Societal costs of non-cardiac chest pain compared with ischemic heart disease - a longitudinal study
- Equal contributors
1 Department of Social and Welfare Studies, Division of Health, Activity and Care, Faculty of Health Sciences, Linköping University, Linköping, Kungsgatan 40, 601 74, Norrköping, Sweden
2 Department of Medical and Health Sciences, Division of Healthcare Analysis, Faculty of Health Sciences, Linköping University, Linköping, Sweden
3 Department of Medical and Health Sciences, Division of Nursing Science, Faculty of Health Sciences, Linköping University, Linköping, Sweden
BMC Health Services Research 2013, 13:403 doi:10.1186/1472-6963-13-403Published: 9 October 2013
Non-cardiac chest pain (NCCP) is a common complaint. Our aim was to present a detailed description of the costs of patients with NCCP compared to patients with acute myocardial infarction (AMI) and Angina Pectoris (AP) from a societal perspective.
Data on healthcare utilization and annual societal costs, including direct healthcare costs and indirect costs due to productivity loss, were collected from different databases. The participants consisted of 199 patients from a general hospital in Sweden (99 with NCCP, 51 with AMI, 49 with AP), mean age of 67 years, 59% men.
NCCP, AMI, and AP patients had on average 54, 50 and 65 primary care contacts and 3, 4, and 4 hospital admissions during a period of 2 years. Length of hospital stay was 6, 11 and 11 days. On average, 14%, 18%, and 25% of NCCP, AMI and AP patients were on sick-leave annually, and about 12% in each group received a disability pension. The mean annual societal costs of NCCP, AMI and AP patients were €10,068, €15,989 and €14,737.

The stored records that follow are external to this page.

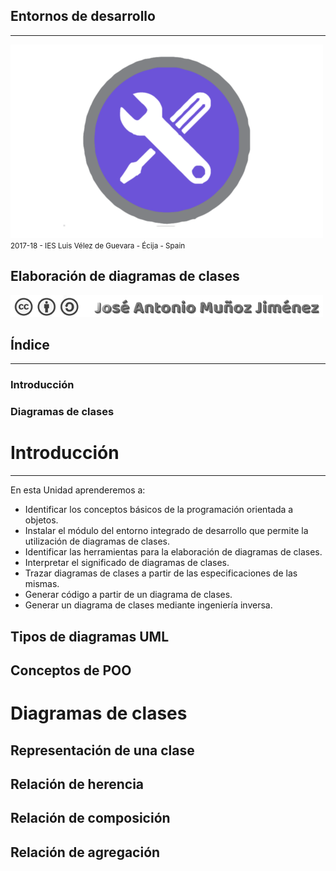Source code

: <!---
Ejemplos

<video class="stretch" controls><source src="http://clips.vorwaerts-gmbh.de/big_buck_bunny.mp4" type="video/mp4"></video>
<iframe width="560" height="315" src="https://www.youtube.com/embed/3RBq-WlL4cU" frameborder="0" allowfullscreen></iframe>

slide: data-background="#ff0000" 
element: class="fragment" data-fragment-index="1"
-->
## Entornos de desarrollo
---
![Entornos de desarrollo](assets/entornosdesarrollo.png)
<small> 2017-18 - IES Luis Vélez de Guevara - Écija - Spain </small>


## Elaboración de diagramas de clases

[![cc-by-sa](assets/cc-by-sa.png)](http://creativecommons.org/licenses/by-sa/4.0/)



## Índice
--- 
### Introducción
### Diagramas de clases

<!--- Note: Nota a pie de página. -->



# Introducción
---
En esta Unidad aprenderemos a:

- Identificar los conceptos básicos de la programación orientada a objetos.
- Instalar el módulo del entorno integrado de desarrollo que permite la utilización de diagramas de clases.
- Identificar las herramientas para la elaboración de diagramas de clases.
- Interpretar el significado de diagramas de clases.
- Trazar diagramas de clases a partir de las especificaciones de las mismas.
- Generar código a partir de un diagrama de clases.
- Generar un diagrama de clases mediante ingeniería inversa.


## Tipos de diagramas UML


## Conceptos de POO



# Diagramas de clases



## Representación de una clase


## Relación de herencia


## Relación de composición


## Relación de agregación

Although the annual societal cost of NCCP patients was lower than in AMI and AP patients, the cost was still considerable (€10,068). Taken into account the high prevalence of NCCP, the cumulative annual national cost of these patients could be more than the double of AMI and AP if all patients incurred the same costs as in this study. Targeted interventions are important in order to support patients with NCCP and minimize healthcare utilization and costs.